| WHAT THE EXERCISE ASKS |
Which of the lines below holds the string "values"? Copy every line that does.

| RECORDS FOR THE EXERCISE |
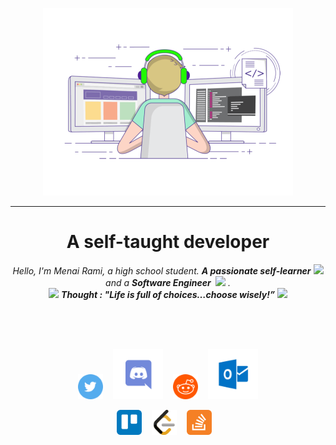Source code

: <p align="center">
  <img src=https://raw.githubusercontent.com/rmenai/rmenai/main/coding-freak.gif height="300"/>
</p>
<hr>
<h1 align="center"> A self-taught developer </h1>

<p align="center">
  <em>
    Hello, I'm Menai Rami, a high school student.
    <b>A passionate self-learner</b> <img src="https://github.com/TheDudeThatCode/TheDudeThatCode/blob/master/Assets/Developer.gif"
    width="30px"> and a <b>Software Engineer </b>&nbsp;<img src="https://github.com/TheDudeThatCode/TheDudeThatCode/blob/master/Assets/Designer.gif" width="36px">&nbsp.
  </em> 
  <br>
  <img src="https://media.giphy.com/media/gH3LO09IOiZIqePwv9/giphy.gif" width="50" /> <b><i align="center">
  Thought : "Life is full of choices…choose wisely!”</i></b> <img src="htt4://media.giphy.com/media/qjqUcgIyRjsl2/giphy.gif" width="50" />
</p>
<br><br>

<br>
 <p align="center">
  <a href="https://twitter.com/menai_rami"><img src="./icons/Twitter.svg" width=40px" /></a>&nbsp;&nbsp;&nbsp;
  <a href="https://discordapp.com/users/640422864125952004"><img src="./icons/Discord.svg" width=80px/></a>&nbsp;&nbsp;&nbsp;
  <a href="https://www.reddit.com/user/rmenai"><img src="./icons/Reddit.svg" width=40px/></a>&nbsp;&nbsp;&nbsp;
   <a href="mailto: rami.menai@outlook.com"><img src="./icons/Outlook.svg" width=80px/></a>
</p>
<p align="center">
  <a href="https://trello.com/rmenai"><img src="./icons/Trello.svg" width=40px" /></a>&nbsp;&nbsp;&nbsp;
  <a href="https://leetcode.com/rmenai/"><img src="./icons/Leetcode.svg" width=40px/></a>&nbsp;&nbsp;&nbsp;
  <a href="https://stackoverflow.com/users/12290250/rami-menai"><img src="./icons/Stackoverflow.svg" width=40px/></a>&nbsp;&nbsp;&nbsp;
</p>
<br>
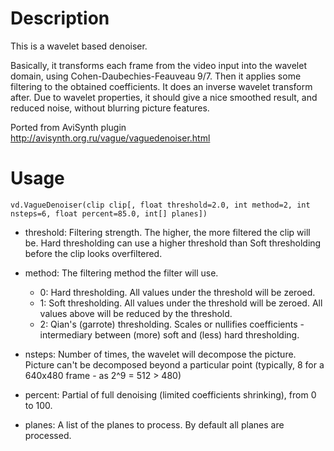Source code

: Description
===========

This is a wavelet based denoiser.

Basically, it transforms each frame from the video input into the wavelet domain, using Cohen-Daubechies-Feauveau 9/7. Then it applies some filtering to the obtained coefficients. It does an inverse wavelet transform after. Due to wavelet properties, it should give a nice smoothed result, and reduced noise, without blurring picture features.

Ported from AviSynth plugin http://avisynth.org.ru/vague/vaguedenoiser.html


Usage
=====

    vd.VagueDenoiser(clip clip[, float threshold=2.0, int method=2, int nsteps=6, float percent=85.0, int[] planes])

* threshold: Filtering strength. The higher, the more filtered the clip will be. Hard thresholding can use a higher threshold than Soft thresholding before the clip looks overfiltered.

* method: The filtering method the filter will use.
  * 0: Hard thresholding. All values under the threshold will be zeroed.
  * 1: Soft thresholding. All values under the threshold will be zeroed. All values above will be reduced by the threshold.
  * 2: Qian's (garrote) thresholding. Scales or nullifies coefficients - intermediary between (more) soft and (less) hard thresholding.

* nsteps: Number of times, the wavelet will decompose the picture. Picture can't be decomposed beyond a particular point (typically, 8 for a 640x480 frame - as 2^9 = 512 > 480)

* percent: Partial of full denoising (limited coefficients shrinking), from 0 to 100.

* planes: A list of the planes to process. By default all planes are processed.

| TASK OUTPUT |
  * 0: Hard thresholding. All values under the threshold will be zeroed.
  * 1: Soft thresholding. All values under the threshold will be zeroed. All values above will be reduced by the threshold.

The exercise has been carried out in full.